**Action item**
Give back the exact lines of the material below from the one containing "Feel free to" through the one containing "<p>- SEÑALES: Botón", and no pictures.

**Information provided**

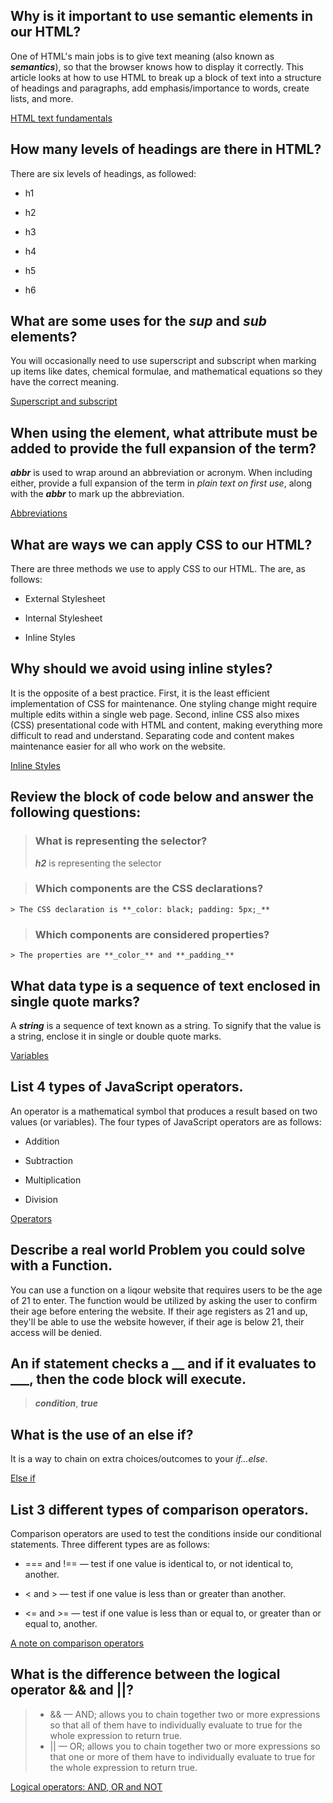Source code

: ## Why is it important to use semantic elements in our HTML?
One of HTML's main jobs is to give text meaning (also known as **_semantics_**), so that the browser knows how to display it correctly. This article looks at how to use HTML to break up a block of text into a structure of headings and paragraphs, add emphasis/importance to words, create lists, and more.

[HTML text fundamentals](https://developer.mozilla.org/en-US/docs/Learn/HTML/Introduction_to_HTML)

## How many levels of headings are there in HTML?
There are six levels of headings, as followed:

- h1

- h2

- h3

- h4

- h5

- h6

## What are some uses for the _sup_ and _sub_ elements?
You will occasionally need to use superscript and subscript when marking up items like dates, chemical formulae, and mathematical equations so they have the correct meaning.

[Superscript and subscript](https://developer.mozilla.org/en-US/docs/Learn/HTML/Introduction_to_HTML/Advanced_text_formatting)


## When using the <abbr> element, what attribute must be added to provide the full expansion of the term?
**_abbr_** is used to wrap around an abbreviation or acronym. When including either, provide a full expansion of the term in _plain text on first use_, along with the **_abbr_** to mark up the abbreviation.

[Abbreviations](https://developer.mozilla.org/en-US/docs/Learn/HTML/Introduction_to_HTML/Advanced_text_formatting)

## What are ways we can apply CSS to our HTML?
There are three methods we use to apply CSS to our HTML. The are, as follows:

- External Stylesheet

- Internal Stylesheet

- Inline Styles

## Why should we avoid using inline styles?
It is the opposite of a best practice. First, it is the least efficient implementation of CSS for maintenance. One styling change might require multiple edits within a single web page. Second, inline CSS also mixes (CSS) presentational code with HTML and content, making everything more difficult to read and understand. Separating code and content makes maintenance easier for all who work on the website.

[Inline Styles](https://developer.mozilla.org/en-US/docs/Learn/CSS/First_steps/How_CSS_is_structured)

## Review the block of code below and answer the following questions:
> ### What is representing the selector?
  >**_h2_** is representing the selector
  
> ### Which components are the CSS declarations?
	> The CSS declaration is **_color: black; padding: 5px;_**

> ### Which components are considered properties?
	> The properties are **_color_** and **_padding_**
  
## What data type is a sequence of text enclosed in single quote marks?
A **_string_** is a sequence of text known as a string. To signify that the value is a string, enclose it in single or double quote marks.

[Variables](https://developer.mozilla.org/en-US/docs/Learn/Getting_started_with_the_web/JavaScript_basics)

## List 4 types of JavaScript operators.
An operator is a mathematical symbol that produces a result based on two values (or variables). The four types of JavaScript operators are as follows:

- Addition

- Subtraction

- Multiplication

- Division

[Operators](https://developer.mozilla.org/en-US/docs/Learn/Getting_started_with_the_web/JavaScript_basics)


## Describe a real world Problem you could solve with a Function.
You can use a function on a liqour website that requires users to be the age of 21 to enter. The function would be utilized by asking the user to confirm their age before entering the website. If their age registers as 21 and up, they'll be able to use the website however, if their age is below 21, their access will be denied.


## An if statement checks a __ and if it evaluates to ___, then the code block will execute.
> **_condition_**, **_true_**

## What is the use of an else if?
It is a way to chain on extra choices/outcomes to your _if...else_. 

[Else if](https://developer.mozilla.org/en-US/docs/Learn/JavaScript/Building_blocks/conditionals)

## List 3 different types of comparison operators.
Comparison operators are used to test the conditions inside our conditional statements. Three different types are as follows:

- === and !== — test if one value is identical to, or not identical to, another.

- < and > — test if one value is less than or greater than another. 

- <= and >= — test if one value is less than or equal to, or greater than or equal to, another.

[A note on comparison operators](https://developer.mozilla.org/en-US/docs/Learn/JavaScript/Building_blocks/conditionals)

## What is the difference between the logical operator && and ||?
> - && — AND; allows you to chain together two or more expressions so that all of them have to individually evaluate to true for the whole expression to return true.
> - || — OR; allows you to chain together two or more expressions so that one or more of them have to individually evaluate to true for the whole expression to return true.

[Logical operators: AND, OR and NOT](https://developer.mozilla.org/en-US/docs/Learn/JavaScript/Building_blocks/conditionals)

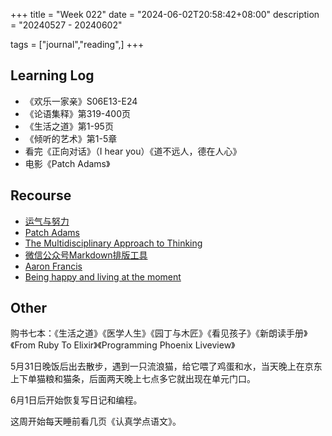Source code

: +++
title = "Week 022"
date = "2024-06-02T20:58:42+08:00"
description = "20240527 - 20240602"

tags = ["journal","reading",]
+++

## Learning Log

* 《欢乐一家亲》S06E13-E24
* 《论语集释》第319-400页
* 《生活之道》第1-95页
* 《倾听的艺术》第1-5章
* 看完《正向对话》（I hear you）《道不远人，德在人心》
* 电影《Patch Adams》

## Recourse

* [运气与努力](https://1byte.io/articles/luck/)
* [Patch Adams](https://patchadams.org)
* [The Multidisciplinary Approach to Thinking](https://fs.blog/great-talks/multidisciplinary-approach-thinking-peter-kaufman/)
* [微信公众号Markdown排版工具](https://quail.ink/tools/markdown-to-wx/)
* [Aaron Francis](https://aaronfrancis.com/)
* [Being happy and living at the moment](https://www.youtube.com/watch?v=ENTf10L1jt0)

## Other

购书七本：《生活之道》《医学人生》《园丁与木匠》《看见孩子》《新朗读手册》《From Ruby To Elixir》《Programming Phoenix Liveview》

5月31日晚饭后出去散步，遇到一只流浪猫，给它喂了鸡蛋和水，当天晚上在京东上下单猫粮和猫条，后面两天晚上七点多它就出现在单元门口。

6月1日后开始恢复写日记和编程。

这周开始每天睡前看几页《认真学点语文》。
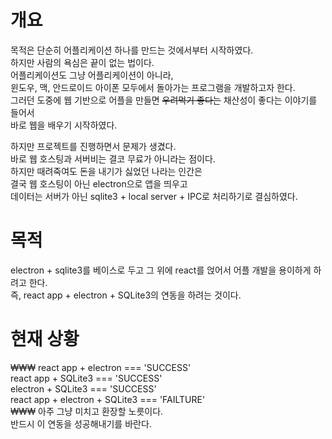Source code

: # 개요
목적은 단순히 어플리케이션 하나를 만드는 것에서부터 시작하였다.  
하지만 사람의 욕심은 끝이 없는 법이다.  
어플리케이션도 그냥 어플리케이션이 아니라,  
윈도우, 맥, 안드로이드 아이폰 모두에서 돌아가는 프로그램을 개발하고자 한다.  
그러던 도중에 웹 기반으로 어플을 만들면 ~~우려먹기 좋다는~~ 채산성이 좋다는 이야기를 들어서  
바로 웹을 배우기 시작하였다.  
  
하지만 프로젝트를 진행하면서 문제가 생겼다.  
바로 웹 호스팅과 서버비는 결코 무료가 아니라는 점이다.  
하지만 때려죽여도 돈을 내기가 싫었던 나라는 인간은  
결국 웹 호스팅이 아닌 electron으로 앱을 띄우고  
데이터는 서버가 아닌 sqlite3 + local server + IPC로 처리하기로 결심하였다.  

# 목적
electron + sqlite3를 베이스로 두고 그 위에 react를 얹어서 어플 개발을 용이하게 하려고 한다.  
즉, react app + electron + SQLite3의 연동을 하려는 것이다.

# 현재 상황
₩₩₩
react app + electron === 'SUCCESS'  
react app + SQLite3 === 'SUCCESS'  
electron + SQLite3 === 'SUCCESS'  
react app + electron + SQLite3 === 'FAILTURE'  
₩₩₩
아주 그냥 미치고 환장할 노릇이다.  
반드시 이 연동을 성공해내기를 바란다.  
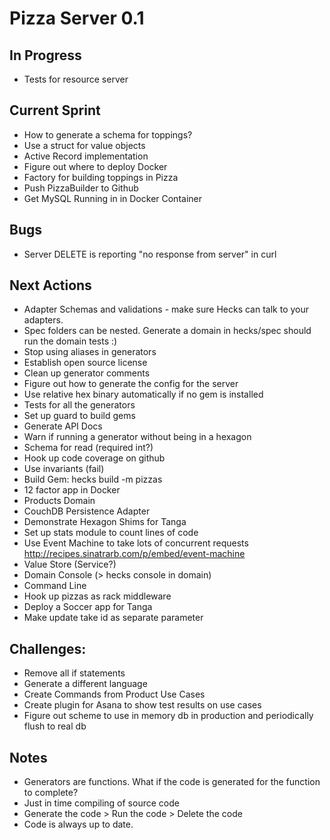 # Pizza Server 0.1

## In Progress
* Tests for resource server

## Current Sprint
* How to generate a schema for toppings?
* Use a struct for value objects
* Active Record implementation
* Figure out where to deploy Docker
* Factory for building toppings in Pizza
* Push PizzaBuilder to Github
* Get MySQL Running in in Docker Container

## Bugs
* Server DELETE is reporting "no response from server" in curl

## Next Actions
* Adapter Schemas and validations - make sure Hecks can talk to your adapters.
* Spec folders can be nested.  Generate a domain in hecks/spec should run the domain tests :)
* Stop using aliases in generators
* Establish open source license
* Clean up generator comments
* Figure out how to generate the config for the server
* Use relative hex binary automatically if no gem is installed
* Tests for all the generators
* Set up guard to build gems
* Generate API Docs
* Warn if running a generator without being in a hexagon
* Schema for read (required int?)
* Hook up code coverage on github
* Use invariants (fail)
* Build Gem: hecks build -m pizzas
* 12 factor app in Docker
* Products Domain
* CouchDB Persistence Adapter
* Demonstrate Hexagon Shims for Tanga
* Set up stats module to count lines of code
* Use Event Machine to take lots of concurrent requests http://recipes.sinatrarb.com/p/embed/event-machine
* Value Store (Service?)
* Domain Console (> hecks console in domain)
* Command Line
* Hook up pizzas as rack middleware
* Deploy a Soccer app for Tanga
* Make update take id as separate parameter


## Challenges:
* Remove all if statements
* Generate a different language
* Create Commands from Product Use Cases
* Create plugin for Asana to show test results on use cases
* Figure out scheme to use in memory db in production and periodically flush to real db

## Notes
* Generators are functions.  What if the code is generated for the function to complete?
* Just in time compiling of source code
* Generate the code > Run the code > Delete the code
* Code is always up to date.

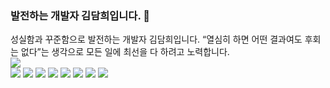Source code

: ### 발전하는 개발자 김담희입니다. 🐤
성실함과 꾸준함으로 발전하는 개발자 김담희입니다. “열심히 하면 어떤 결과여도 후회는 없다”는 생각으로 모든 일에 최선을 다 하려고 노력합니다. <br />
<img src="https://img.shields.io/badge/Tistory-000000?style=flat-square&logoColor=white"/> <br />
<img src="https://img.shields.io/badge/Java-007396?style=flat-square&logoColor=white"/> <img src="https://img.shields.io/badge/JavaScript-F7DF1E?style=flat-square&logoColor=black"/> <img src="https://img.shields.io/badge/Spring Boot-6DB33F?style=flat-square&logoColor=white"/> <img src="https://img.shields.io/badge/Spring-6DB33F?style=flat-square&logoColor=white"/> <img src="https://img.shields.io/badge/html5-E34F26?style=flat-square&logoColor=white"/> <img src="https://img.shields.io/badge/css-1572B6?style=flat-square&logoColor=white"/> <img src="https://img.shields.io/badge/oracle-F80000?style=flat-square&logoColor=white"/> <img src="https://img.shields.io/badge/jquery-0769AD?style=flat-square&logoColor=white"/> 
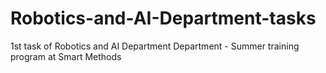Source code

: # Robotics-and-AI-Department-tasks
1st task of Robotics and AI Department Department - Summer training program at Smart Methods
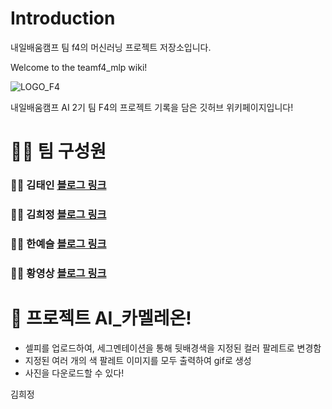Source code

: # Introduction
내일배움캠프 팀 f4의 머신러닝 프로젝트 저장소입니다.

Welcome to the teamf4_mlp wiki!

![LOGO_F4](https://user-images.githubusercontent.com/97969957/169030905-1288d3f6-5cd7-4eaf-89a1-e7101175590f.png)

내일배움캠프 AI 2기 팀 F4의 프로젝트 기록을 담은 깃허브 위키페이지입니다!



# 🤹‍♀️ 팀 구성원
### 👨‍💻 김태인 [블로그 링크]()
### 👨‍💻 김희정 [블로그 링크]()
### 👨‍💻 한예슬 [블로그 링크]()
### 👨‍💻 황영상 [블로그 링크](http://velog.io/@migdracios)



# 📌 프로젝트 AI_카멜레온!
- 셀피를 업로드하여, 세그멘테이션을 통해 뒷배경색을 지정된 컬러 팔레트로 변경함
- 지정된 여러 개의 색 팔레트 이미지를 모두 출력하여 gif로 생성
- 사진을 다운로드할 수 있다!


김희정
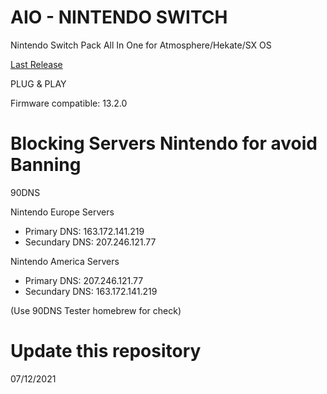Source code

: # AIO - NINTENDO SWITCH
Nintendo Switch Pack All In One for Atmosphere/Hekate/SX OS

[Last Release](https://github.com/ItsManueh/AIO-NS/releases/download/13.2.0-1.2.5/13.2.0.-.1.2.5.zip)

PLUG & PLAY

Firmware compatible: 13.2.0

# Blocking Servers Nintendo for avoid Banning

90DNS

Nintendo Europe Servers
  - Primary DNS: 163.172.141.219
  - Secundary DNS: 207.246.121.77

Nintendo America Servers
  - Primary DNS: 207.246.121.77
  - Secundary DNS: 163.172.141.219

(Use 90DNS Tester homebrew for check)

# Update this repository

07/12/2021
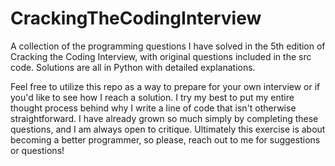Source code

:# CrackingTheCodingInterview
A collection of the programming questions I have solved in the 5th edition of Cracking the Coding Interview, with original questions included in the src code. Solutions are all in Python with detailed explanations.

Feel free to utilize this repo as a way to prepare for your own interview or if you'd like to see how I reach a solution. I try my best to put my entire thought process behind why I write a line of code that isn't otherwise straightforward. I have already grown so much simply by completing these questions, and I am always open to critique. Ultimately this exercise is about becoming a better programmer, so please, reach out to me for suggestions or questions!
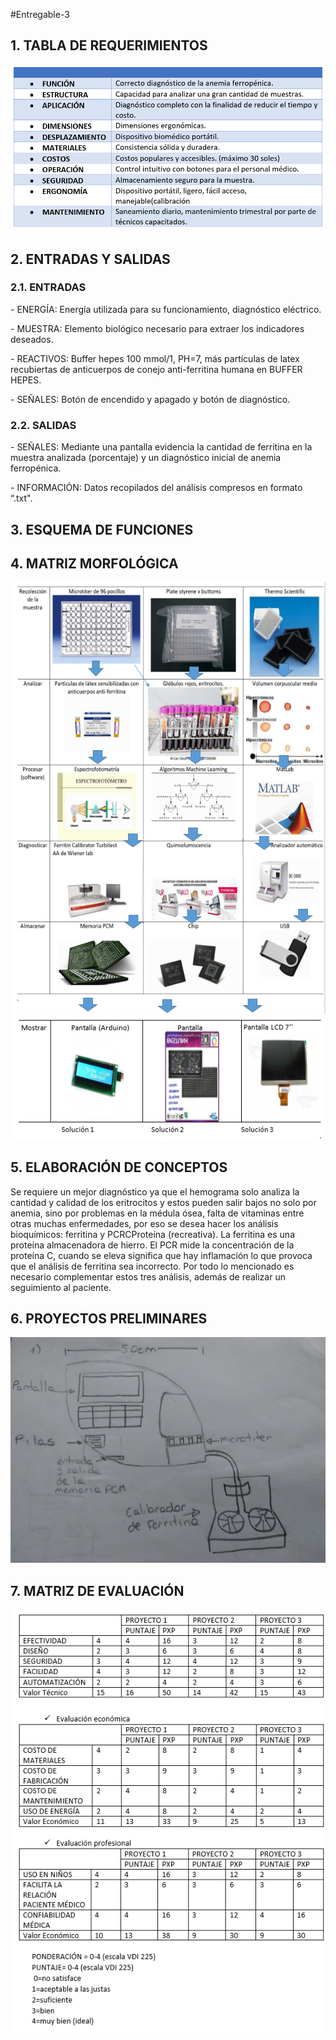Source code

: #Entregable-3
<h2> 1. TABLA DE REQUERIMIENTOS</h2>
<center>
  <img src="h3/Captura.PNG" alt="" class="img-fluid img-rounded">
 </center>

<h2> 2. ENTRADAS Y SALIDAS </h2>
<h3>2.1. ENTRADAS</h3>
<p>- ENERGÍA: Energía utilizada para su funcionamiento, diagnóstico eléctrico.</p>
<p>- MUESTRA: Elemento biológico necesario para extraer los indicadores deseados.</p>
<p>- REACTIVOS: Buffer hepes 100 mmol/1, PH=7, más partículas de latex recubiertas de anticuerpos de conejo anti-ferritina humana en BUFFER HEPES.</p>
<p>- SEÑALES: Botón de encendido y apagado y botón de diagnóstico.</p>
<h3>2.2. SALIDAS</h3>
<p>- SEÑALES: Mediante una pantalla evidencia la cantidad de ferritina en la muestra analizada (porcentaje) y un diagnóstico inicial de anemia ferropénica.</p>
<p>- INFORMACIÓN: Datos recopilados del análisis compresos en formato “.txt".</p>
<h2>3. ESQUEMA DE FUNCIONES</h2>

<h2>4. MATRIZ MORFOLÓGICA</h2>
<center>
  <img src="h3/c1.PNG" alt="" class="img-fluid img-rounded">
 </center>
 <center>
  <img src="h3/c2.PNG" alt="" class="img-fluid img-rounded">
 </center>
<h2>5. ELABORACIÓN DE CONCEPTOS</h2>
Se requiere un mejor diagnóstico ya que el hemograma solo analiza la cantidad y calidad de los eritrocitos y estos pueden salir bajos no solo por anemia, sino por problemas en la médula ósea, falta de vitaminas entre otras muchas enfermedades, por eso se desea hacer los análisis bioquímicos: ferritina y PCRCProteína (recreativa). La ferritina es una proteína almacenadora de hierro. El PCR mide la concentración de la proteína C, cuando se eleva significa que hay inflamación lo que provoca que el análisis de ferritina sea incorrecto. Por todo lo mencionado es necesario complementar estos tres análisis, además de realizar un seguimiento al paciente.
<h2>6. PROYECTOS PRELIMINARES</h2>
<center>
  <img src="h3/foto.png" alt="" class="img-fluid img-rounded">
 </center>
 <h2>7. MATRIZ DE EVALUACIÓN</h2>
 <center>
  <img src="h3/solu.PNG" alt="" class="img-fluid img-rounded">
 </center>
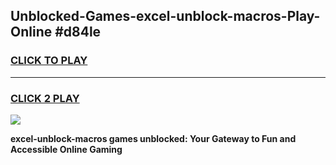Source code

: 
## Unblocked-Games-excel-unblock-macros-Play-Online #d84le
<h3>
<a href="https://news.freeplayer.one?title=excel-unblock-macros&ref=3">CLICK TO PLAY</a></h3>
<hr>

<h3>
<a href="https://news.freeplayer.one?title=excel-unblock-macros&ref=3">CLICK 2 PLAY</a>
  
</h3>

<a href="https://news.freeplayer.one?title=excel-unblock-macros&ref=3"><img src="https://clearcache.store/games.png"></a>


**excel-unblock-macros games unblocked: Your Gateway to Fun and Accessible Online Gaming**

**Result**
Feel free to utilize this repo as a way to prepare for your own interview or if you'd like to see how I reach a solution. I try my best to put my entire thought process behind why I write a line of code that isn't otherwise straightforward. I have already grown so much simply by completing these questions, and I am always open to critique. Ultimately this exercise is about becoming a better programmer, so please, reach out to me for suggestions or questions!
Source code

: #Entregable-3
<h2> 1. TABLA DE REQUERIMIENTOS</h2>
<center>
  <img src="h3/Captura.PNG" alt="" class="img-fluid img-rounded">
 </center>

<h2> 2. ENTRADAS Y SALIDAS </h2>
<h3>2.1. ENTRADAS</h3>
<p>- ENERGÍA: Energía utilizada para su funcionamiento, diagnóstico eléctrico.</p>
<p>- MUESTRA: Elemento biológico necesario para extraer los indicadores deseados.</p>
<p>- REACTIVOS: Buffer hepes 100 mmol/1, PH=7, más partículas de latex recubiertas de anticuerpos de conejo anti-ferritina humana en BUFFER HEPES.</p>
<p>- SEÑALES: Botón de encendido y apagado y botón de diagnóstico.</p>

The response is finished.